## ABOUT THIS TASK
Only a number is wanted: how many lines in these records contain the word "similar"?

*** LISTED RECORDS ***

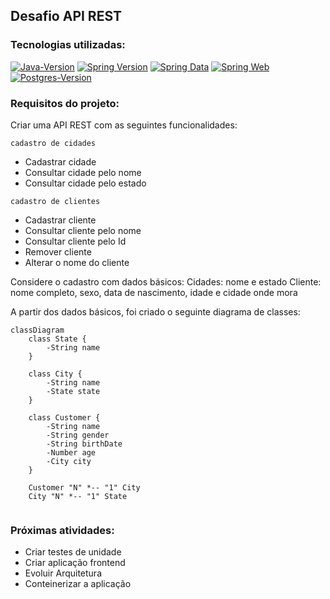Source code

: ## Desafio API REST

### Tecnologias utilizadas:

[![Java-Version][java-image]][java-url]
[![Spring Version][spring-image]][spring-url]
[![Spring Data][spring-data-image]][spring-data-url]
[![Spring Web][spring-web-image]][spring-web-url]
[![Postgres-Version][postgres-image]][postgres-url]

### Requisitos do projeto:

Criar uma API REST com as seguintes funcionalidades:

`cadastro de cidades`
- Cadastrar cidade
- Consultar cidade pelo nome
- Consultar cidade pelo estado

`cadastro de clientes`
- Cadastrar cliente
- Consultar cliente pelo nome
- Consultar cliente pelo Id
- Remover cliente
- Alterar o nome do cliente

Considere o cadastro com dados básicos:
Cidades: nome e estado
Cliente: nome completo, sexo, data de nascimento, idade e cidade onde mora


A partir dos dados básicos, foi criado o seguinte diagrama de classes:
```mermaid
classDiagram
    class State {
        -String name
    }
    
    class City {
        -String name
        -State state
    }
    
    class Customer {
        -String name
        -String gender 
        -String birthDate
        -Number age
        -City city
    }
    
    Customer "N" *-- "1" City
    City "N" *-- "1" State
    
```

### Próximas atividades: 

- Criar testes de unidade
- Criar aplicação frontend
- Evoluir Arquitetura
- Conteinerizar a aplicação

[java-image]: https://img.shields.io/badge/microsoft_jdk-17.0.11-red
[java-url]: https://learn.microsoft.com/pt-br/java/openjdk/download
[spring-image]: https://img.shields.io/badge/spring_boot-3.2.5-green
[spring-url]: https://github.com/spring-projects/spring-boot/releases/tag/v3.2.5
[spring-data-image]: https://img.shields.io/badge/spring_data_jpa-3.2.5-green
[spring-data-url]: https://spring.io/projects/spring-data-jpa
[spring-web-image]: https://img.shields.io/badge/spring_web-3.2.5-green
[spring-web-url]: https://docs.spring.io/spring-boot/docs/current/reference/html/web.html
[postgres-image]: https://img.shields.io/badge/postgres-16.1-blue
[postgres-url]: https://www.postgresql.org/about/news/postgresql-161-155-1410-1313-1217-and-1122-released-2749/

***
*** LISTED RECORDS ***

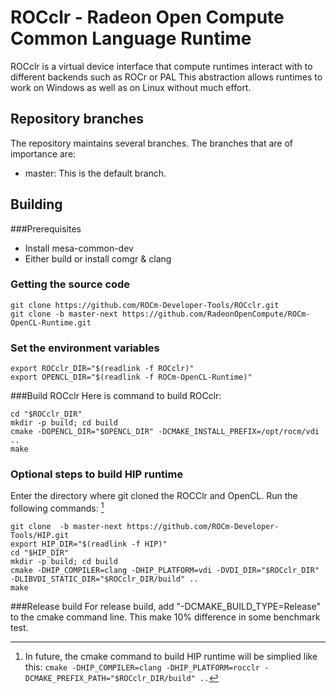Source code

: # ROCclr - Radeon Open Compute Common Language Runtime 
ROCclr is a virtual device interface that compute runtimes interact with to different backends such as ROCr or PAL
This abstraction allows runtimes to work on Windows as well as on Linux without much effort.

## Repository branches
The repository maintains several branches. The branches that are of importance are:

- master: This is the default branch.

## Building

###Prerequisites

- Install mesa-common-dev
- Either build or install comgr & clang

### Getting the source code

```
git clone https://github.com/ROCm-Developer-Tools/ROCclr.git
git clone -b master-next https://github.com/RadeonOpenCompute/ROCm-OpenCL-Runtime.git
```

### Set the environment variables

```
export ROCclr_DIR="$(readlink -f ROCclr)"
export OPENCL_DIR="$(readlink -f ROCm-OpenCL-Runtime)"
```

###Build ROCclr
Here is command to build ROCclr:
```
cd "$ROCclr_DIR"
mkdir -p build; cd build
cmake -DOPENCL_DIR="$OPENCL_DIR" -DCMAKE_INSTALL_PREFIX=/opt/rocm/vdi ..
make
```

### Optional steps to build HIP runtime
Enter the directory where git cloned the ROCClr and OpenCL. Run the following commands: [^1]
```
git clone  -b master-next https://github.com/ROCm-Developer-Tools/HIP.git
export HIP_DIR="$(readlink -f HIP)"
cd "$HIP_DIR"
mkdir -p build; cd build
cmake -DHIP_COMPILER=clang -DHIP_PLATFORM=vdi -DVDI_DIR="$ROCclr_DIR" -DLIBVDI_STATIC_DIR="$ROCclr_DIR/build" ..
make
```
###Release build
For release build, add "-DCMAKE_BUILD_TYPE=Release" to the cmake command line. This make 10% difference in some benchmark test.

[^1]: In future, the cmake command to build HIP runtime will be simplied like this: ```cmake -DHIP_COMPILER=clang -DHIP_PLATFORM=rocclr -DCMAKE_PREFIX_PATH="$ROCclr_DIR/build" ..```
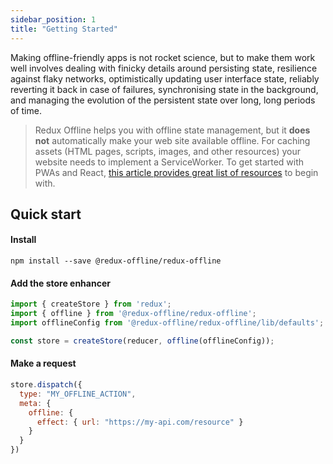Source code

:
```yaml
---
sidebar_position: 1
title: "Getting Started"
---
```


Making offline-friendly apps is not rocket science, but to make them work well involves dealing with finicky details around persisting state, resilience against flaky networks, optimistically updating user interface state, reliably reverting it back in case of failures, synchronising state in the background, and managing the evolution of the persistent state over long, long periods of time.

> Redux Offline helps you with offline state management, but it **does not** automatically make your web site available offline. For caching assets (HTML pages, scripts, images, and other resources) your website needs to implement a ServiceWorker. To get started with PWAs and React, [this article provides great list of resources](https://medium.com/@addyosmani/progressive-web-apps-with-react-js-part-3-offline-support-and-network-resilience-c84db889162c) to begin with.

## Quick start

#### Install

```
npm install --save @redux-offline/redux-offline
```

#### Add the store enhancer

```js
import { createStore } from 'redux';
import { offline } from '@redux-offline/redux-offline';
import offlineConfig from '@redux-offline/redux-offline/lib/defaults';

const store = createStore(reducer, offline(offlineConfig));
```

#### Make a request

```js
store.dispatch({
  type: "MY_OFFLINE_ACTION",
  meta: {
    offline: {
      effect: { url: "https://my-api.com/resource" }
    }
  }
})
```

***
*** LISTED RECORDS ***

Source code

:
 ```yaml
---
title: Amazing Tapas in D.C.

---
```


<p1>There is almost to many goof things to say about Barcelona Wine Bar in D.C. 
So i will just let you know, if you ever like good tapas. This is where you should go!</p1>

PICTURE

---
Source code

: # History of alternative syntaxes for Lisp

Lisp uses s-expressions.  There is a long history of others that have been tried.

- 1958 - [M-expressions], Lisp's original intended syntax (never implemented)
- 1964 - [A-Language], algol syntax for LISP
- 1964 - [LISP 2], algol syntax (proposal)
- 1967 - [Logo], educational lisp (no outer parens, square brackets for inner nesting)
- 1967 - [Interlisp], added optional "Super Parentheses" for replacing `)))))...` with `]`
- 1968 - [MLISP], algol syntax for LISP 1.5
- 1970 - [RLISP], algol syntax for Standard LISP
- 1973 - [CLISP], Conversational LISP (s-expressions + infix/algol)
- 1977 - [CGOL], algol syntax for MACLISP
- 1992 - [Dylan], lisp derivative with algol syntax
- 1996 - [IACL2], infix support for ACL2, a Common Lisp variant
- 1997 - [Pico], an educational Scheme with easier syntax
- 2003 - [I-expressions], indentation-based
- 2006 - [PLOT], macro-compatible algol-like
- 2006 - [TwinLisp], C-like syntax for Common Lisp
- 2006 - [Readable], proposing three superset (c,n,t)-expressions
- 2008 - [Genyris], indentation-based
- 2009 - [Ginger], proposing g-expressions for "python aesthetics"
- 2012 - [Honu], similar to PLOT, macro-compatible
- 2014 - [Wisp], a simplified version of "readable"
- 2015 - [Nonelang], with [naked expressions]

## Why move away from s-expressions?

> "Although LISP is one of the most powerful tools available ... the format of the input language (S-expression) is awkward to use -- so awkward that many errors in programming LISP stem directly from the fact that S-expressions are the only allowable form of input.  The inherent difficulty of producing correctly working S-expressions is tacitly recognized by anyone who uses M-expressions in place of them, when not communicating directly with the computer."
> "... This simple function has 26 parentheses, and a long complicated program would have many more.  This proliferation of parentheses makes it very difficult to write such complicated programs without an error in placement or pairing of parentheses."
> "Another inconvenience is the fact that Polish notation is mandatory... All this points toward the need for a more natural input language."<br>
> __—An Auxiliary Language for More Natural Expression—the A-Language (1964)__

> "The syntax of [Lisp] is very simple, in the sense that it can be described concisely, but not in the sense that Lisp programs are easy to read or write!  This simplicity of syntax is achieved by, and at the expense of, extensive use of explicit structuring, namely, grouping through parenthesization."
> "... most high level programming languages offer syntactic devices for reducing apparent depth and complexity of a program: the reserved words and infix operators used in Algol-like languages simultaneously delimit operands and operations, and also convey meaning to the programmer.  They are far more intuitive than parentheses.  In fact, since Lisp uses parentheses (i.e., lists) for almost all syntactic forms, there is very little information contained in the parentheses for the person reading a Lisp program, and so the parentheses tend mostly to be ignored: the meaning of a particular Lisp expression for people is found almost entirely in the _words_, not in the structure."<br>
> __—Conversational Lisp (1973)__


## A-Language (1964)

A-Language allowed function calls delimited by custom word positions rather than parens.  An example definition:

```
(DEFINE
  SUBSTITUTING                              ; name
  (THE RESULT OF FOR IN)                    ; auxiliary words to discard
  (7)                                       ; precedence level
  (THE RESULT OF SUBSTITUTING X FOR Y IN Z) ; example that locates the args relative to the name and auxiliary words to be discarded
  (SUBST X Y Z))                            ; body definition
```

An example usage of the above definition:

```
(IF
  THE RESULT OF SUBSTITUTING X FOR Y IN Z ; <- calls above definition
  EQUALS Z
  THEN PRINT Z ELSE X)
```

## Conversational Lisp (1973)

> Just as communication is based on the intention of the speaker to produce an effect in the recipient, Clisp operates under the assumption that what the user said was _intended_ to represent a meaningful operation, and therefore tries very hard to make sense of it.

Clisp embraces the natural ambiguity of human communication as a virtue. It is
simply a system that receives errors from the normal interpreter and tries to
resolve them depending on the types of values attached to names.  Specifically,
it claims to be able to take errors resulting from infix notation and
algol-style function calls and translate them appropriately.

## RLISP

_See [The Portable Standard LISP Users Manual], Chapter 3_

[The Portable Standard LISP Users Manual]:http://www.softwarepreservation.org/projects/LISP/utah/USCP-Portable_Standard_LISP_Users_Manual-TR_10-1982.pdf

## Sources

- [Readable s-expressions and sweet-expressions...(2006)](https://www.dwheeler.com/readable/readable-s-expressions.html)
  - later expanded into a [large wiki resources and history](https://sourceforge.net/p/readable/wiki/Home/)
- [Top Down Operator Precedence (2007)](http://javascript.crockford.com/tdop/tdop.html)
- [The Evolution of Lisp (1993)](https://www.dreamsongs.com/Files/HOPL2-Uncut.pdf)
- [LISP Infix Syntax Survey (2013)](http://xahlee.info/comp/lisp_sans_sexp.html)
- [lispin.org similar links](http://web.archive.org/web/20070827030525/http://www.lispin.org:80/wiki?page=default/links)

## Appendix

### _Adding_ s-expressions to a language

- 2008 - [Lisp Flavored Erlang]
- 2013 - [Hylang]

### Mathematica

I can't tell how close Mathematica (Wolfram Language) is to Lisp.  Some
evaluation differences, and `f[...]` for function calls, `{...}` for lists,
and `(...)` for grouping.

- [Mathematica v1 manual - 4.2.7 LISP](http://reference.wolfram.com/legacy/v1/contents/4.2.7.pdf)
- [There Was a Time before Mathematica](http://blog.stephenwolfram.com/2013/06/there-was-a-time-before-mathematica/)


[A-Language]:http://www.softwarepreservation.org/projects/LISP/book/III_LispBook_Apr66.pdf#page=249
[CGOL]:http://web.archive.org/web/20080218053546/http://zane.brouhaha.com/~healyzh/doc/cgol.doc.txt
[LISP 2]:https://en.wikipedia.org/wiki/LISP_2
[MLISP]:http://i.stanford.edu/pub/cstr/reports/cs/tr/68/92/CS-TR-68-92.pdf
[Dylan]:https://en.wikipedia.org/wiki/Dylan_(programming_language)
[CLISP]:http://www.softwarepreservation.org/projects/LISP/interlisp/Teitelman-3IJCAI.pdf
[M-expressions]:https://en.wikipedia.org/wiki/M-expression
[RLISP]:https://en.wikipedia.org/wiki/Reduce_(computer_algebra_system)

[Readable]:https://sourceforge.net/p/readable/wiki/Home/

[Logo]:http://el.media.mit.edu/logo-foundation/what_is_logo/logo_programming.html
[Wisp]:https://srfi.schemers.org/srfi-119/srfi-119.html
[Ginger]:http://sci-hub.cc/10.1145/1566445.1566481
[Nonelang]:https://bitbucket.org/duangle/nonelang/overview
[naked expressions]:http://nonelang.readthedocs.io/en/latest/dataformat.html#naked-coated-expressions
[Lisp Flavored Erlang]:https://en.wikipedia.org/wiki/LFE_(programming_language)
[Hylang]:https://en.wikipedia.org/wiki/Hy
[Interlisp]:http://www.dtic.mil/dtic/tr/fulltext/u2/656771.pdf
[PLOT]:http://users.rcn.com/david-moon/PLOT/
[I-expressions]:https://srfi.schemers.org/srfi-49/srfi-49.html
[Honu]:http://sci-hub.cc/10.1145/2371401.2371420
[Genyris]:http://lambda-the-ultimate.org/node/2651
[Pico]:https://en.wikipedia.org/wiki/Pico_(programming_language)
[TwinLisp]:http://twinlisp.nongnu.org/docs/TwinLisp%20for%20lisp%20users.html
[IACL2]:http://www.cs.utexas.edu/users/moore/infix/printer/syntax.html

***

## SOLUTION TO THIS PROBLEM
2